Chissa' perche' ma ne avevo l'impressione. La montagna del Cerro Rico di Potosi e' un termitaio di gente con i polmoni pieni di terra e fango. Di bambini che spingono carrelli da una tonnellata. Di facce sporche e mascelle distrutte dal masticare foglie di coca. Ci sono oltre quattrocento miniere e quindicimila lavoratori nelle viscere della madre terra, con una luce in testa che non puo' segnare la differenza tra il giorno e la notte. Incontro una squadra al lavoro da ventisei ore: un ragazzo che potrei essere io, venticinque anni e un volto da quarantenne, nella corporazione dei minatori da quindici anni.

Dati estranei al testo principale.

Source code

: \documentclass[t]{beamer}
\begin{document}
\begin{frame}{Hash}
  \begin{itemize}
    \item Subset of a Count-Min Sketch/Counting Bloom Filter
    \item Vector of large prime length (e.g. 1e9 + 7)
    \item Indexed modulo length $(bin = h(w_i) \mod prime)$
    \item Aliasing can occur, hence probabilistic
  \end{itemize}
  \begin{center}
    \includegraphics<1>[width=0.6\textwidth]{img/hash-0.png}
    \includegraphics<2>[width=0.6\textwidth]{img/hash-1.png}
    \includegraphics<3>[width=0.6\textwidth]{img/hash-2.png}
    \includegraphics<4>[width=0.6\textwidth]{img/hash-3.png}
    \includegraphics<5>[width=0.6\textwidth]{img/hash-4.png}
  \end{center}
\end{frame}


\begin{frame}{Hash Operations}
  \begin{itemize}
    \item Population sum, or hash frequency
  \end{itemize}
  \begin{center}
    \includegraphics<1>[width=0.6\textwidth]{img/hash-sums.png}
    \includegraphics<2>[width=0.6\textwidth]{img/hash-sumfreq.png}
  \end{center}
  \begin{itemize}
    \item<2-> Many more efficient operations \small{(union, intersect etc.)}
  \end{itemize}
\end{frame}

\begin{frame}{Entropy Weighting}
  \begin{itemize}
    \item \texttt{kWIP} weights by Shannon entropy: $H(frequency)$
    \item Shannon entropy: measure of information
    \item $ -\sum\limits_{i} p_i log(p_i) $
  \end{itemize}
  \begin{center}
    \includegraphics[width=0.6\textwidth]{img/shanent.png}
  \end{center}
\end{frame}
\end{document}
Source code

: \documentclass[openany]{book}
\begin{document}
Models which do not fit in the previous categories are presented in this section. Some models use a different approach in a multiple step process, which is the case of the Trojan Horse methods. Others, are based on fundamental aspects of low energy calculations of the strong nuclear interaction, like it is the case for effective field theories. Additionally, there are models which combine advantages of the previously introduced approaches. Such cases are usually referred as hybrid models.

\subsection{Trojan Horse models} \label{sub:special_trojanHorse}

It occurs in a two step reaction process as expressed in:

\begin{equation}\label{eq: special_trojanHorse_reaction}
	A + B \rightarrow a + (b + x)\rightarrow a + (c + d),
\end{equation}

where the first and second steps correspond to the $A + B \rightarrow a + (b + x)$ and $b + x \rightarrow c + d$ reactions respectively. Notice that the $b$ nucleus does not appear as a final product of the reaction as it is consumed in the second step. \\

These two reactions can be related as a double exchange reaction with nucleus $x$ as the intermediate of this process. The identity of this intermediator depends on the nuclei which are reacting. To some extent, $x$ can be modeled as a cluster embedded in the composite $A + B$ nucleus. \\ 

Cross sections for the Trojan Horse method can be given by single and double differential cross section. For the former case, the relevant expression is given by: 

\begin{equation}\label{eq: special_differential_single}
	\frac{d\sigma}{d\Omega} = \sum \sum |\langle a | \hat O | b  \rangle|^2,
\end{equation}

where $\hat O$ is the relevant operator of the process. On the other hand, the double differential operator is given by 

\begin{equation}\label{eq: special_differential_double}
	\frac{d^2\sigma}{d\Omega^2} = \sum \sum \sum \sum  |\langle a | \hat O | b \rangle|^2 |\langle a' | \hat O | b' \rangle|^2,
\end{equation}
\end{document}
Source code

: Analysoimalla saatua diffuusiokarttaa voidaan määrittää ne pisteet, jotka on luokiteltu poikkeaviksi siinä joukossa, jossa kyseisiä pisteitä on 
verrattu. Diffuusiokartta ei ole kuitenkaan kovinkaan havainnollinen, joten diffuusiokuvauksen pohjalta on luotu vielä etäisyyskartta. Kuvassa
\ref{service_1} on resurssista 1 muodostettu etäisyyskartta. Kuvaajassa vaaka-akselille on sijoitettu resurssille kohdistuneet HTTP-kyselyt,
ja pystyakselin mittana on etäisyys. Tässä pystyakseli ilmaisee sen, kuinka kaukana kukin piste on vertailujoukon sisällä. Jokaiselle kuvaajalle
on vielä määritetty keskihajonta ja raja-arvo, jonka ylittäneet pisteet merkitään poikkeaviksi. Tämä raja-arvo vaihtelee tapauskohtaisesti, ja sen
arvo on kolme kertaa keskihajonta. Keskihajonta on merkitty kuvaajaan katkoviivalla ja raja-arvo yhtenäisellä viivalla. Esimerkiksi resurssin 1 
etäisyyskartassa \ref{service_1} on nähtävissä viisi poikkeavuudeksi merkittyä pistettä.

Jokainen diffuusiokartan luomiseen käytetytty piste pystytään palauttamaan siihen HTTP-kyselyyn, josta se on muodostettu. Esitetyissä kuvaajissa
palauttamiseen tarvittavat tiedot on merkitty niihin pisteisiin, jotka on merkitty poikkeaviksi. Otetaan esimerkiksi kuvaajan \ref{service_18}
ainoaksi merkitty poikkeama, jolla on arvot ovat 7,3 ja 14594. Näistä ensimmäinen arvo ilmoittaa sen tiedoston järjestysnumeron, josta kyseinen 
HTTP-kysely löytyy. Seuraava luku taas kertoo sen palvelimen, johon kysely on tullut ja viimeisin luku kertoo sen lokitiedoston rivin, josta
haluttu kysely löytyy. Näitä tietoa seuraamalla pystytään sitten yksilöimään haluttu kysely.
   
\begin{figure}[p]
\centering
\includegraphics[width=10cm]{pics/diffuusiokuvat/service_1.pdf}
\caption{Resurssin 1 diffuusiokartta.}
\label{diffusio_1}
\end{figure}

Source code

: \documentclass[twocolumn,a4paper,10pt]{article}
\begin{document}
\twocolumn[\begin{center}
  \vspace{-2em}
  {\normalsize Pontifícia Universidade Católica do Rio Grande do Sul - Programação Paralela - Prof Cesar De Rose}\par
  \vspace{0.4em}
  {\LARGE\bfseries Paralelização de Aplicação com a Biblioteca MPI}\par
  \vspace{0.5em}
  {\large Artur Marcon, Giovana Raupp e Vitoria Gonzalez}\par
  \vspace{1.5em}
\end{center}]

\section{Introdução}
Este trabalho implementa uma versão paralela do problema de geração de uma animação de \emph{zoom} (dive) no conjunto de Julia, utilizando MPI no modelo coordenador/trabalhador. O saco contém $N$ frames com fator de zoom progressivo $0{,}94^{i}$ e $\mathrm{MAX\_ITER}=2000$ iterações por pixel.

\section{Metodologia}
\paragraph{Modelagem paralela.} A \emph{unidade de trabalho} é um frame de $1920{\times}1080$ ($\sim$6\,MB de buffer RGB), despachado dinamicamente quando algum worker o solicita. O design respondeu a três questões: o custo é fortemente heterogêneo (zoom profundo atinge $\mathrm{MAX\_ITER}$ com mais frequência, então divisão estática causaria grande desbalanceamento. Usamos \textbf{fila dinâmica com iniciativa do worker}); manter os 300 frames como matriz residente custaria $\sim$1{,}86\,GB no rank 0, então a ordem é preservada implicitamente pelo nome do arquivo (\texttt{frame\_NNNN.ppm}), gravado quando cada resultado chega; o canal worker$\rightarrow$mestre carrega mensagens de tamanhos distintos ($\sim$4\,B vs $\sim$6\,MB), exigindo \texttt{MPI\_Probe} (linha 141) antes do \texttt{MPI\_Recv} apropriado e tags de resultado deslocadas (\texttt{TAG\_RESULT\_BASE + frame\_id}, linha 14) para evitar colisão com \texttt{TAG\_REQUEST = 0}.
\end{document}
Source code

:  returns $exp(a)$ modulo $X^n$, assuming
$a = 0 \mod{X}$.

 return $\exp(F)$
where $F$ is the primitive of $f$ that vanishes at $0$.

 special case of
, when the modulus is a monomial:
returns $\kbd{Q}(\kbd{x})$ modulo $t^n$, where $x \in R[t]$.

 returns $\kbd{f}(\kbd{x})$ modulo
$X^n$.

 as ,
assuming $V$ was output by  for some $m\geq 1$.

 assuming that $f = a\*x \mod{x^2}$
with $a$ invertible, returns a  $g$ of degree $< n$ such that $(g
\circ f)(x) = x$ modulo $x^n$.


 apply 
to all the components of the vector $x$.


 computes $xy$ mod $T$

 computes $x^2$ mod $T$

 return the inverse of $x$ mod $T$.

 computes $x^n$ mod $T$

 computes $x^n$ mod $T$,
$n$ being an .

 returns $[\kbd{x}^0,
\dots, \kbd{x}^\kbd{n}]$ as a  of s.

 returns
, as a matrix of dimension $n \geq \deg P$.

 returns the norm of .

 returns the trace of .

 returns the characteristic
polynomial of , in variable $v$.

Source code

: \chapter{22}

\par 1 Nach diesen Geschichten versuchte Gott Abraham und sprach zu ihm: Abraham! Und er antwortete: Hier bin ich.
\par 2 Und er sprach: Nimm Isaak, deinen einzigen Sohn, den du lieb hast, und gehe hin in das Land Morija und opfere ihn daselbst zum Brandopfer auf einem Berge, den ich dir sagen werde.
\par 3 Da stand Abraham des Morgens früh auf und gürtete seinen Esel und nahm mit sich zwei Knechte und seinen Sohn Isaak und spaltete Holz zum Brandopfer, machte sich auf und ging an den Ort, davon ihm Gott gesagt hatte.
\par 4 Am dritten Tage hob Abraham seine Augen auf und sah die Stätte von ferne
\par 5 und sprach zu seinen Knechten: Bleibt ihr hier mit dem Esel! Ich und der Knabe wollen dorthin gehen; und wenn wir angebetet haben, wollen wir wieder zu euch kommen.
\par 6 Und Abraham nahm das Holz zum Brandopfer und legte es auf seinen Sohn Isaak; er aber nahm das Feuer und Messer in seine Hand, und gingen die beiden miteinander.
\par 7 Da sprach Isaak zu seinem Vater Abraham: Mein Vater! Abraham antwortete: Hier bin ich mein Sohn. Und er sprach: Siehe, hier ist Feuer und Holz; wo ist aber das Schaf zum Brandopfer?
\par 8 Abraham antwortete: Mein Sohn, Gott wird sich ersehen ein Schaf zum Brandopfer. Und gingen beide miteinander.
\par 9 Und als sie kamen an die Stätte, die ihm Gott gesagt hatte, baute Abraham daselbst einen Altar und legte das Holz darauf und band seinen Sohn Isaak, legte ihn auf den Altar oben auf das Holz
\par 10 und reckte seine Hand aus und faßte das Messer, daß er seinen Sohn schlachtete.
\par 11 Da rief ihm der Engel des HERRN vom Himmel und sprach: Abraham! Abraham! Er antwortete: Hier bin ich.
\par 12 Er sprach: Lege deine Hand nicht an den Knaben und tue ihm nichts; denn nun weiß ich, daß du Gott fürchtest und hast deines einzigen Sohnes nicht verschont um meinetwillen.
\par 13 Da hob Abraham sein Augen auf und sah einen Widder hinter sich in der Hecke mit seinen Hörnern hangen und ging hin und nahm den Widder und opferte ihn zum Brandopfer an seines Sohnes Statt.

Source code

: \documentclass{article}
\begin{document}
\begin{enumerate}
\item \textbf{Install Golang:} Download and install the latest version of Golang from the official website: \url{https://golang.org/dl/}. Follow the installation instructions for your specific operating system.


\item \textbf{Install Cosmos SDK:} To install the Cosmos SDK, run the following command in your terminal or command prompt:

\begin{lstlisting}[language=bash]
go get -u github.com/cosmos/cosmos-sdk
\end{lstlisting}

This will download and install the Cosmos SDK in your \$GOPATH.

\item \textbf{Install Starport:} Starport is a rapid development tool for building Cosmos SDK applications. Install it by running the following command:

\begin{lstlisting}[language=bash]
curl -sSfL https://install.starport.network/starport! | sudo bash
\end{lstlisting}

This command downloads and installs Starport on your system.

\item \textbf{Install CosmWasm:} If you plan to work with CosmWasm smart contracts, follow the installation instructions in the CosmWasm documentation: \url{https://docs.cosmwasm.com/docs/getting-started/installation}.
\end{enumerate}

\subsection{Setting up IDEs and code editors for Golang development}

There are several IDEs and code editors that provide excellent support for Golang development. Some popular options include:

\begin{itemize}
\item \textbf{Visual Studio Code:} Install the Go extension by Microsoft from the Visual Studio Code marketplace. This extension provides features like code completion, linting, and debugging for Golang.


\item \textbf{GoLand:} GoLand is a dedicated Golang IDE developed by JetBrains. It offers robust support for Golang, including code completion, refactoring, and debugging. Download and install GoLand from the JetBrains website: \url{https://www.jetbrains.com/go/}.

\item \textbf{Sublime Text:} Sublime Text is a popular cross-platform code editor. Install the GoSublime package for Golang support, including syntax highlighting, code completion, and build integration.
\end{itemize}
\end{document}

I conti si fanno alla svelta.
Ho il mio elmetto in testa, la tuta gialla, gli stivali, la cintura con la batteria per il fascio di luce che parte dalla fronte. Bisogna piegarsi, tanto, e spesso. Fa freddo nei cunicoli, e caldo, trentacinque gradi. Ci sono travi spezzate, buche di decine di metri, scale di legno, polvere. Portiamo coca e succo a quegli uomini rinchiusi nelle tenebre. Uomini che non hanno scelto di essere minatori, ci si sono ritrovati, senza alternativa. Uno mi regala una pietra di stagno e argento, e' stata una buona settimana e per una volta venderanno bene il frutto del loro lavoro ai gringos delle multinazionali. Guardo quella pietra e penso che mai piu' nella vita potro' lamentarmi del mio lavoro.
In fondo tutti almeno una volta nella vita dovremmo guardare quella pietra; forse cosi' sarebbe piu' facile apprezzare la nostra esistenza.